There are many such crosses on the market...plumcot, aprium, pluot...usually the name reveals that it's a cross. I suppose I should have guessed that this was a cross with a plum just by looking at the color of the skin, but I didn't. The first thing that gave away the Black Velvet Apricot's lineage was the pit. It looked much more like the pit of a plum than an apricot—although it was not as tightly attached to the flesh as it usually is in a plum (one of the nice things about apricots is how easy the pit is to remove). The next thing I noticed was the flesh. Although deep orange like an apricot, it had the slightly translucent quality of a plum. I tasted one. It was quite juicy with sweet flesh and tart skin...just like a plum.
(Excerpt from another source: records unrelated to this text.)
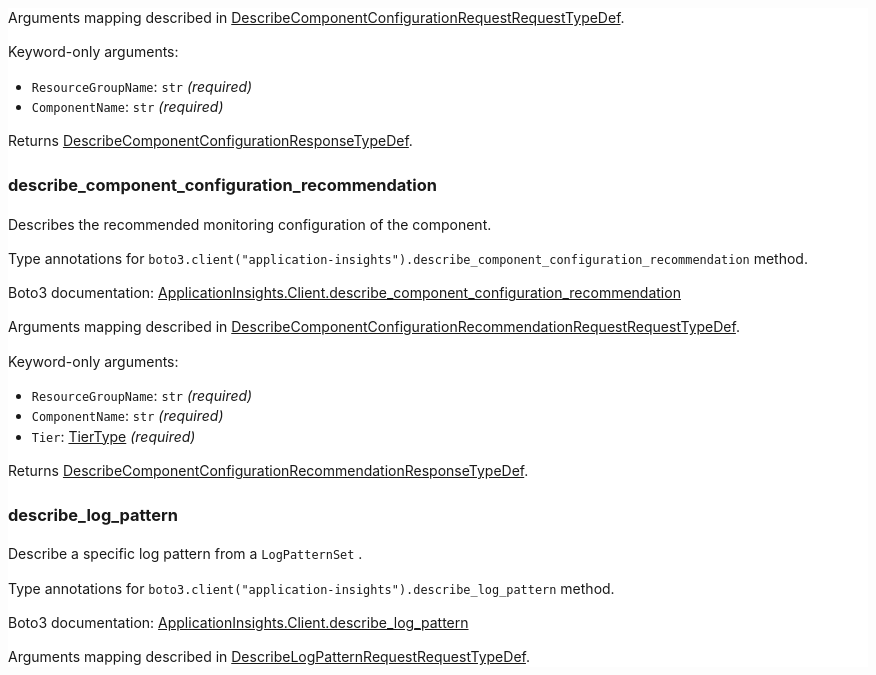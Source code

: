 Arguments mapping described in
[DescribeComponentConfigurationRequestRequestTypeDef](./type_defs.md#describecomponentconfigurationrequestrequesttypedef).

Keyword-only arguments:

- `ResourceGroupName`: `str` *(required)*
- `ComponentName`: `str` *(required)*

Returns
[DescribeComponentConfigurationResponseTypeDef](./type_defs.md#describecomponentconfigurationresponsetypedef).

<a id="describe_component_configuration_recommendation"></a>

### describe_component_configuration_recommendation

Describes the recommended monitoring configuration of the component.

Type annotations for
`boto3.client("application-insights").describe_component_configuration_recommendation`
method.

Boto3 documentation:
[ApplicationInsights.Client.describe_component_configuration_recommendation](https://boto3.amazonaws.com/v1/documentation/api/latest/reference/services/application-insights.html#ApplicationInsights.Client.describe_component_configuration_recommendation)

Arguments mapping described in
[DescribeComponentConfigurationRecommendationRequestRequestTypeDef](./type_defs.md#describecomponentconfigurationrecommendationrequestrequesttypedef).

Keyword-only arguments:

- `ResourceGroupName`: `str` *(required)*
- `ComponentName`: `str` *(required)*
- `Tier`: [TierType](./literals.md#tiertype) *(required)*

Returns
[DescribeComponentConfigurationRecommendationResponseTypeDef](./type_defs.md#describecomponentconfigurationrecommendationresponsetypedef).

<a id="describe_log_pattern"></a>

### describe_log_pattern

Describe a specific log pattern from a `LogPatternSet` .

Type annotations for
`boto3.client("application-insights").describe_log_pattern` method.

Boto3 documentation:
[ApplicationInsights.Client.describe_log_pattern](https://boto3.amazonaws.com/v1/documentation/api/latest/reference/services/application-insights.html#ApplicationInsights.Client.describe_log_pattern)

Arguments mapping described in
[DescribeLogPatternRequestRequestTypeDef](./type_defs.md#describelogpatternrequestrequesttypedef).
I have never made this particular tart with plums, so I wasn't sure how it would work. Apricots have a drier flesh than plums and I was concerned this apricot-plum cross might be a bit juicier than the custard could handle. Over the years I have made this tart with fruits other than apricots. I have found that it works well with Bing Cherries and with Berries (I posted a version made with raspberries and red currants from the St. Paul farmers' market a couple of years ago). So, since the custard and crust were ready to go....and I really wanted to eat a slice of apricot custard tart...I decided to go ahead and give it a try.
The Black Velvet Apricots made a beautiful tart. Just like plums, their skins turn a jewel tone purple when they cook, so the tart underneath the almond topping is a pretty mosaic of purple, cream and apricot. It tasted good too. But, just as I suspected, the Black Velvet Apricots released a bit more juice during the cooking process than a plain apricot would, making for a much softer and more delicate tart. If I had my choice, I would always make this tart with traditional apricots. But, if Black Velvet were the only ones available, I would use them again. Either way, this is a delicious summer fruit tart.
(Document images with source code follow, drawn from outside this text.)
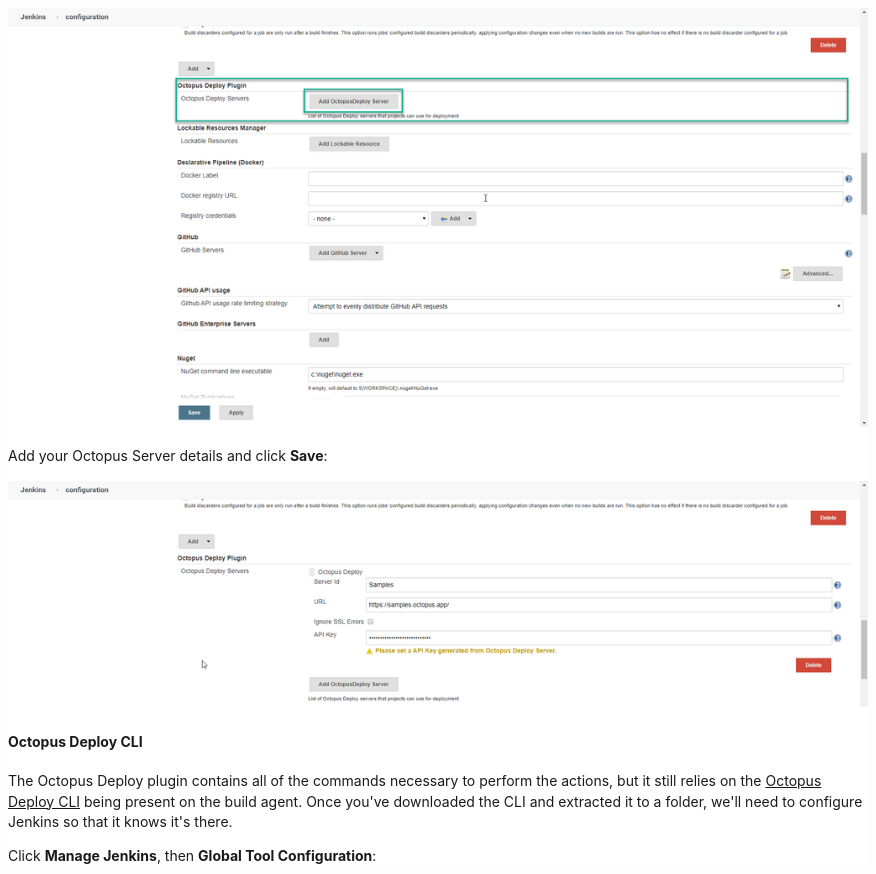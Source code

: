 ![](jenkins-manage-add-octopus-connection.png)

Add your Octopus Server details and click **Save**:

![](jenkins-manage-add-octopus-connection-data.png)

#### Octopus Deploy CLI

The Octopus Deploy plugin contains all of the commands necessary to perform the actions, but it still relies on the [Octopus Deploy CLI](https://octopus.com/downloads) being present on the build agent.  Once you've downloaded the CLI and extracted it to a folder, we'll need to configure Jenkins so that it knows it's there.

Click **Manage Jenkins**, then **Global Tool Configuration**:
Apricot Custard Tart with Almonds
1/2 c. sugar
2 T. all-purpose flour
1 c. heavy cream
1/2 t. almond extract
1 9- to 10 1/2-inch blind-baked sweet tart crust (recipe below)
3/4 to 1 lb. ripe apricots, halved, pitted and sliced 3/4-inch thick
2/3 to 3/4 c. sliced almonds
In a small bowl, whisk the eggs with the sugar. Whisk in the flour. Add the cream and the almond extract and whisk until smooth. Set aside.
Arrange the apricots in concentric circles in the pre-baked tart shell. Carefully pour the custard over, jiggling the pan a bit to help distribute the custard. You may not need all of the custard—there should be just under a quarter inch of space between the top of the custard and the rim of the shell. Scatter the almonds over the surface of the tart.
Place the tart on a baking sheet and bake at 375° until custard is puffed and the tart is golden—about 30 to 40 minutes.
Cool slightly. The tart may be served warm or at room temperature. Sprinkle with powdered sugar before serving. Chill any leftovers (however, the tart is best eaten the day it is made). Serves 8 to 10
(Recipe adapted from Four Star Desserts by Emily Luchetti)
Pâte Sablé (Sweet Tart Dough):
1/2 c. (1 stick) unsalted butter
6 T. granulated sugar
1 egg yolk
1 t. vanilla
1 1/4 c. all-purpose flour
1/3 cake flour
Briefly cream the butter and sugar together until smooth. Beat in the egg yolk and the vanilla. Add the flours and mix until well combined. Form the dough into a thick disk. Use immediately, or wrap in plastic and chill or freeze. Let the dough soften before rolling out.
On a lightly floured board (or between 2 sheets of plastic wrap), roll dough out to a thickness of 1/8- to 3/16-inch Brush off the excess flour and transfer the dough to a greased tart pan. Ease the dough into the pan being careful not to stretch it and pressing it against the sides of the tart pan. Use your hands or the rolling pin to gently cut the dough flush with the upper rim of the tart pan.
To blind bake, place the shell on a cookie sheet and bake in a 375° oven until set and golden—10-15 minutes. (It is not necessary to fill this crust with pie weights.)
Note: This amount of dough is enough for 1 1/2 9-inch tart pans. I generally make up a double batch and divide it into 3 disks of dough. Freeze the disks that you don’t need. Use within 3 to 4 months.